Jim Lynagh, member of the East Tyrone Brigade of the Provisional Irish Republican Army (IRA), one of twelve children, is born on the Tully Estate, a housing estate in the townland of Killygowan on the southern edge of Monaghan, County Monaghan, on April 13, 1956.

Lynagh joins the Provisional Irish Republican Army in the early 1970s. In December 1973 he is badly injured in a premature bomb explosion, arrested, and spends five years in the Maze Prison. While imprisoned, he studies and becomes a great admirer of Mao Zedong. After his release from prison in 1979 he is elected as a Sinn Féin councillor for Monaghan and holds this position until he is killed.

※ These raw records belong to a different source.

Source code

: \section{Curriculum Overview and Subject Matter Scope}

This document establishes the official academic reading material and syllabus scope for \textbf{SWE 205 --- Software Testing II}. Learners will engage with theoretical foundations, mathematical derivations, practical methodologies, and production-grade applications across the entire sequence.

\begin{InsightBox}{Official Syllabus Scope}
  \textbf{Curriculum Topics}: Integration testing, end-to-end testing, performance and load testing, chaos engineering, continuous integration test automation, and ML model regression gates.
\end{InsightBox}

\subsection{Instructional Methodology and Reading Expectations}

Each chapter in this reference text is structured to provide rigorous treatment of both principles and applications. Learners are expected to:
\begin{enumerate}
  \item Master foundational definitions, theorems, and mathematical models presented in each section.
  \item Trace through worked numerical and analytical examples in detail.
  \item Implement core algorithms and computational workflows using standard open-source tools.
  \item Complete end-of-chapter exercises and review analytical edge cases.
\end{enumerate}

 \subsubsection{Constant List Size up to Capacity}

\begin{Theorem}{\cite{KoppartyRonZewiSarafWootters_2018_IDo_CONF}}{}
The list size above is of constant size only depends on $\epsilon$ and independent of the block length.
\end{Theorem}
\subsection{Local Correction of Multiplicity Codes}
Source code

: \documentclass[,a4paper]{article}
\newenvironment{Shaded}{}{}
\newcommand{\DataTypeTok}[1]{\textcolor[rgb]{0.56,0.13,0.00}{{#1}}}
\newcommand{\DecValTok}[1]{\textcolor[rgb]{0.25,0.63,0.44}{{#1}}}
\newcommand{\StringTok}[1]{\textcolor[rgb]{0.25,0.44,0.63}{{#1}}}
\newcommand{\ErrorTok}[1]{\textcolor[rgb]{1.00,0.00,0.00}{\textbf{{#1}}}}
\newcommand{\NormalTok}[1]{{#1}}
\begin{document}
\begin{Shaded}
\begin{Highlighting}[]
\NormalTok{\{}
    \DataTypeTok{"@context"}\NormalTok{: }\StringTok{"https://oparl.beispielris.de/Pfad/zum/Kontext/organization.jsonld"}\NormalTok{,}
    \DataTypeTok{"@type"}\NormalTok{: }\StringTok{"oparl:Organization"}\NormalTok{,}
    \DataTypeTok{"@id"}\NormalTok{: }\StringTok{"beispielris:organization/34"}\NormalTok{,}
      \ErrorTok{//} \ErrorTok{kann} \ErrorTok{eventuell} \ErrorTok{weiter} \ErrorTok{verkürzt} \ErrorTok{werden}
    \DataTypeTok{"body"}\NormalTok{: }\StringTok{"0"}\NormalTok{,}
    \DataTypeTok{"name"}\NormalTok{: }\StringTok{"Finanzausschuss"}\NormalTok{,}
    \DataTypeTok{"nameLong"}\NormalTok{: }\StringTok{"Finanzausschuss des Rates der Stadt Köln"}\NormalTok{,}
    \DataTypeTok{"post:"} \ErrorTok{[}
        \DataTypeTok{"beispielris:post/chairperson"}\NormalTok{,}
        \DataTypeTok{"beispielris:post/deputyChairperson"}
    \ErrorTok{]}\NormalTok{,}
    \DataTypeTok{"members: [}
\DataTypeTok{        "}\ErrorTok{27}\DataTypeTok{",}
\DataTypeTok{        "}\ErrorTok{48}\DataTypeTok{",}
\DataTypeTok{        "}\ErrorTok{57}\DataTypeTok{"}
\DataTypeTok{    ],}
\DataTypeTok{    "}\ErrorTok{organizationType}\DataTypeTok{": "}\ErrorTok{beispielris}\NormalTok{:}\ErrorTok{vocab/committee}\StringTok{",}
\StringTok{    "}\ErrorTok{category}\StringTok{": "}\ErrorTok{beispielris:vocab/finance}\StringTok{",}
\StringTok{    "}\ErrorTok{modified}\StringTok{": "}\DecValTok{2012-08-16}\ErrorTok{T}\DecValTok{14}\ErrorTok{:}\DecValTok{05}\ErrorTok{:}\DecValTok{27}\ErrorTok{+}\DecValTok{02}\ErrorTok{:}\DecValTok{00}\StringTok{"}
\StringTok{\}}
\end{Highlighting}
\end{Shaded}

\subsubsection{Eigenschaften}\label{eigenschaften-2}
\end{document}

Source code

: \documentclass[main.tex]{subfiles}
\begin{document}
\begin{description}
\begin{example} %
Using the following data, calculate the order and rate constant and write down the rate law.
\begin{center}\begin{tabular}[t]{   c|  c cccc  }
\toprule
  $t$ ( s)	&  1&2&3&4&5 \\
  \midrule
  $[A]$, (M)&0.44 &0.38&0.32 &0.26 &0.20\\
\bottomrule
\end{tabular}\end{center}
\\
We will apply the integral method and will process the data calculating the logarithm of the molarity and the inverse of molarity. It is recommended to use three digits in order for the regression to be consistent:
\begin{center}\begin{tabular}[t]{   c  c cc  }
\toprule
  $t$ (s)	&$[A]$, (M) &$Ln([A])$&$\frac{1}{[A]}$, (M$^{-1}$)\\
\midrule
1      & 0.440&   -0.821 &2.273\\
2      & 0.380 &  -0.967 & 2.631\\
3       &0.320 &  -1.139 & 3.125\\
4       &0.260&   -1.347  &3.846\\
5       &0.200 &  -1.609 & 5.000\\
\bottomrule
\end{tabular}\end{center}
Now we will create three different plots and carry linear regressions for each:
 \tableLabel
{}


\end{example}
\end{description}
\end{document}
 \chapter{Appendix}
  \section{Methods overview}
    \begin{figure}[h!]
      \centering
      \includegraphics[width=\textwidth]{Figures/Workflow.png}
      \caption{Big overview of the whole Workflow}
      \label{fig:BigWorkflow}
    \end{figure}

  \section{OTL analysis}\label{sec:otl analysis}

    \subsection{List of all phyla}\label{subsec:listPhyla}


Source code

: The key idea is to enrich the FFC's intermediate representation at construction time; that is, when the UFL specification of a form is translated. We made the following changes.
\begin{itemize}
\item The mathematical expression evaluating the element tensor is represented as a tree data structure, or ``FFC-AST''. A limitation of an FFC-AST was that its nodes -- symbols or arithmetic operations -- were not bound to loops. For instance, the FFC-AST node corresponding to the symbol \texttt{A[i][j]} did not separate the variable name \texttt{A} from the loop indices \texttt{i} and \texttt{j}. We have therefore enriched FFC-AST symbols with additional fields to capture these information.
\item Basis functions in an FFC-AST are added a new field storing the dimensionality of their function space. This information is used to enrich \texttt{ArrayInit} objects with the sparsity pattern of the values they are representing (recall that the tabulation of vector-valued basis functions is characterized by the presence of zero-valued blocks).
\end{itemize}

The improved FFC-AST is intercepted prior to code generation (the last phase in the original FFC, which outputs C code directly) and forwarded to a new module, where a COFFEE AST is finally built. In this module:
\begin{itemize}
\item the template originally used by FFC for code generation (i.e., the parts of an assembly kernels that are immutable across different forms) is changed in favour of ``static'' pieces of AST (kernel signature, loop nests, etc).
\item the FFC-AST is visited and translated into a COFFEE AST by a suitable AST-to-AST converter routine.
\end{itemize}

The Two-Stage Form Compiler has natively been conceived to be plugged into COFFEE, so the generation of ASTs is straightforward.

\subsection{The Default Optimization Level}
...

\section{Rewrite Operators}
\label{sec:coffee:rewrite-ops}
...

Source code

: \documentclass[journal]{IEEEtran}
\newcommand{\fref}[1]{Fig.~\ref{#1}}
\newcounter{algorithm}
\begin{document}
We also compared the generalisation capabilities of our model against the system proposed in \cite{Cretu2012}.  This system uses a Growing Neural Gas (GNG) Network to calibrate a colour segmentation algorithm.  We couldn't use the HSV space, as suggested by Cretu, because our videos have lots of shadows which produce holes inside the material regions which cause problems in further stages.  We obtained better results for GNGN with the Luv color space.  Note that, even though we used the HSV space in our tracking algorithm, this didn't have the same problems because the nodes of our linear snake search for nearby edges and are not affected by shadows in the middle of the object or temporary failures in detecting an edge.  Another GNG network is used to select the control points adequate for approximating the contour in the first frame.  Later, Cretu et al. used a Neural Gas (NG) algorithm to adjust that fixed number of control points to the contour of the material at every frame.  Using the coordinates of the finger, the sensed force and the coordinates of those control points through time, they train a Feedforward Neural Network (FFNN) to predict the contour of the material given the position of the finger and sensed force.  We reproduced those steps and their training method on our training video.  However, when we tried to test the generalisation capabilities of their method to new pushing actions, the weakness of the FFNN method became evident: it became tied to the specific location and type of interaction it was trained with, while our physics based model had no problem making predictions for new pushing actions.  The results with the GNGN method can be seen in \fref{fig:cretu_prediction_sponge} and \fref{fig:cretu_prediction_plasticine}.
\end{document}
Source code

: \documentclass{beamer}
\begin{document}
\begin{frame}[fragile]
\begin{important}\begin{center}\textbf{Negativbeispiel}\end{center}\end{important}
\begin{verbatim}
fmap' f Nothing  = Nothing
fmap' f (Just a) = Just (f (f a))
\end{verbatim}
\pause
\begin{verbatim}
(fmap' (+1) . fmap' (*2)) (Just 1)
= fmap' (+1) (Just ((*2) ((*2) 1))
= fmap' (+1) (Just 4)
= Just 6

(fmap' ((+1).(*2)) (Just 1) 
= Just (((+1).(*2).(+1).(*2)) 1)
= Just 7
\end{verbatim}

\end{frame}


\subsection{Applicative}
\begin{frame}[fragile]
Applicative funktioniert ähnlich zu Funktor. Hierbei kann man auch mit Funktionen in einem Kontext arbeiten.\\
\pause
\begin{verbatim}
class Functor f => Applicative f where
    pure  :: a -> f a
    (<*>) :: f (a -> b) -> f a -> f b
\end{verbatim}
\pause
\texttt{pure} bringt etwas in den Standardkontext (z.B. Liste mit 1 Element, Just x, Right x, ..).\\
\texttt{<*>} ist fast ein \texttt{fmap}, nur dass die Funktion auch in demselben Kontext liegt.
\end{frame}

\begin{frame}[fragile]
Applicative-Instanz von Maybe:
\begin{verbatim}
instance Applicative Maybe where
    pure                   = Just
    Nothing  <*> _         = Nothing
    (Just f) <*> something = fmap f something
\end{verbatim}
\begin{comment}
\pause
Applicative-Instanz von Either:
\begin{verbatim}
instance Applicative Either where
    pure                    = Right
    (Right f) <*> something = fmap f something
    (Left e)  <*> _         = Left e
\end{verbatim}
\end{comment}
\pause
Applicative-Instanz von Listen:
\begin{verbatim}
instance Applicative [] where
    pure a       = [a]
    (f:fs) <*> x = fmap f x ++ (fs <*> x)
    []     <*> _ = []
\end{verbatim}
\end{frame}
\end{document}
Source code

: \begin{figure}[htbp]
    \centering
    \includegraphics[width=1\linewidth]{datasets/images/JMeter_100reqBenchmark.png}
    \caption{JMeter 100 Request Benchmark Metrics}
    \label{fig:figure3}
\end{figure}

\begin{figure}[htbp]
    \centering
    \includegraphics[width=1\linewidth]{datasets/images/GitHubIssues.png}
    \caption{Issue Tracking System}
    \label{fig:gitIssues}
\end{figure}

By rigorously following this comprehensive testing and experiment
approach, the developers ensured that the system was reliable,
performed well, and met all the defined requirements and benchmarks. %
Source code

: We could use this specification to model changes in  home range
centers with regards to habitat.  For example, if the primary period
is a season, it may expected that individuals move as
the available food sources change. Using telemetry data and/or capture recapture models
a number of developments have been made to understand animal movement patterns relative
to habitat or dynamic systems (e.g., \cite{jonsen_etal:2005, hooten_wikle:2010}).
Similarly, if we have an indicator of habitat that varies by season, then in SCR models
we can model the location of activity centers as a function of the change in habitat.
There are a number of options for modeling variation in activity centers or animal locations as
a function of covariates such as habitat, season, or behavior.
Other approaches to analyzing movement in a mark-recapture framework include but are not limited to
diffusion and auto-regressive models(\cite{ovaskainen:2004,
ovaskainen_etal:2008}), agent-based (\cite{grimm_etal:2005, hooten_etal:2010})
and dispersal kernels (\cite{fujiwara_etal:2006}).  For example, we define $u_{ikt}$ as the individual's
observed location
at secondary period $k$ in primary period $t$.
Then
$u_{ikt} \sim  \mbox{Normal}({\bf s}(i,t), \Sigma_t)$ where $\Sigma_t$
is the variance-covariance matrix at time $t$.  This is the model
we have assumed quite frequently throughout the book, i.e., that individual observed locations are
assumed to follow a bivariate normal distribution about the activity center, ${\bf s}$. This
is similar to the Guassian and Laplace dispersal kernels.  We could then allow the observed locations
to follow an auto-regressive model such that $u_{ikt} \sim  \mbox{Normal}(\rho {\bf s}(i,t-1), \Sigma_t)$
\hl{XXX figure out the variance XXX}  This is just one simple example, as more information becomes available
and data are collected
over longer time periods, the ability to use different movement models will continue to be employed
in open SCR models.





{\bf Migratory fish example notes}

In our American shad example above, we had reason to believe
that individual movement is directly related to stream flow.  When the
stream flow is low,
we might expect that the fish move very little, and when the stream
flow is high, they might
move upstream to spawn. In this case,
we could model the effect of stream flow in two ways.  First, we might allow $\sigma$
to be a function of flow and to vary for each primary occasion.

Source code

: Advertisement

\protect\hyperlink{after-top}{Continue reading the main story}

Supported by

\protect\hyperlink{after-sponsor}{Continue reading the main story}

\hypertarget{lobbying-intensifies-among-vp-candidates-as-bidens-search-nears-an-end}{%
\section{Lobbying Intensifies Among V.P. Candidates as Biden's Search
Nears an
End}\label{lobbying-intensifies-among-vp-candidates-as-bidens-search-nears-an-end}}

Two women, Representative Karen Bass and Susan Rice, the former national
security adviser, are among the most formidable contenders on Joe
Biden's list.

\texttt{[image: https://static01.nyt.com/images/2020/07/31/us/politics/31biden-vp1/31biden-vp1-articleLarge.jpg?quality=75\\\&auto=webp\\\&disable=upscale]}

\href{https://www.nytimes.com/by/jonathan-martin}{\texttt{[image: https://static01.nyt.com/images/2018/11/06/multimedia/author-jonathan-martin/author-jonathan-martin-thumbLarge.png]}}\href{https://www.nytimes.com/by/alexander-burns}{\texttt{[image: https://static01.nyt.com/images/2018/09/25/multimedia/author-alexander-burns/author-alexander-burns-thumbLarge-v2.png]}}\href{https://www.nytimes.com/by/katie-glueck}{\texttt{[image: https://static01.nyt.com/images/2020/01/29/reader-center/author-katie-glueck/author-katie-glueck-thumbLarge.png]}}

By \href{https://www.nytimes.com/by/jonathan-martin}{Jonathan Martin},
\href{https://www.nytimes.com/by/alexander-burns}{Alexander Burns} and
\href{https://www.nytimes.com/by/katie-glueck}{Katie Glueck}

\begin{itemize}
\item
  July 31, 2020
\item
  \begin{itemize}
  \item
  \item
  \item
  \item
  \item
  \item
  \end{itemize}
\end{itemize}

After his release from prison Lynagh becomes active in the IRA again, active with the Provisional IRA East Tyrone Brigade. He quickly becomes a unit commander and gradually builds up his ruthless reputation. After a series of Ulster loyalist attacks against Irish nationalist politicians in late 1980 and early 1981, he is suspected of involvement in an attack on the Stronge estate near Middletown, County Armagh, where the IRA murdered the retired Ulster Unionist Party Stormont speaker, Sir Norman Stronge, and his son James, a Royal Ulster Constabulary (RUC) officer, before burning down their home, Tynan Abbey, and shooting their way out through a police cordon.

Lynagh is known as “The Executioner” by the Royal Ulster Constabulary. He is arrested and interrogated many times by the Garda Síochána in County Monaghan but is never charged. During this period, he devises a Maoist military strategy, aimed at escalating the war against the British state in Northern Ireland. The plan envisages the destruction of police stations and British Army military bases in parts of Northern Ireland to create “liberated” areas that will be thereby rendered under the domination of the IRA. In 1984 he starts co-operating with Pádraig McKearney who shares his views. The strategy begins materialising with the destruction of an RUC police station in Ballygawley in December 1985 which kills two police officers, and in The Birches in August 1986.

Lynagh is killed by the British Army’s Special Air Service on May 8, 1987 during an attack on the isolated rural part-time police station at the small County Armagh village of Loughgall, the third such attack that he had taken part in. During the incident the IRA detonates a 200-lb. bomb, and attacks the station with automatic weapons, and in the process are ambushed by the British Army which is lying in wait for them, having been forewarned of the IRA operation. All eight of the IRA attacking force are killed in the exchange of fire, the British forces involved incurring no fatalities. The incident subsequently becomes known as the Loughgall ambush.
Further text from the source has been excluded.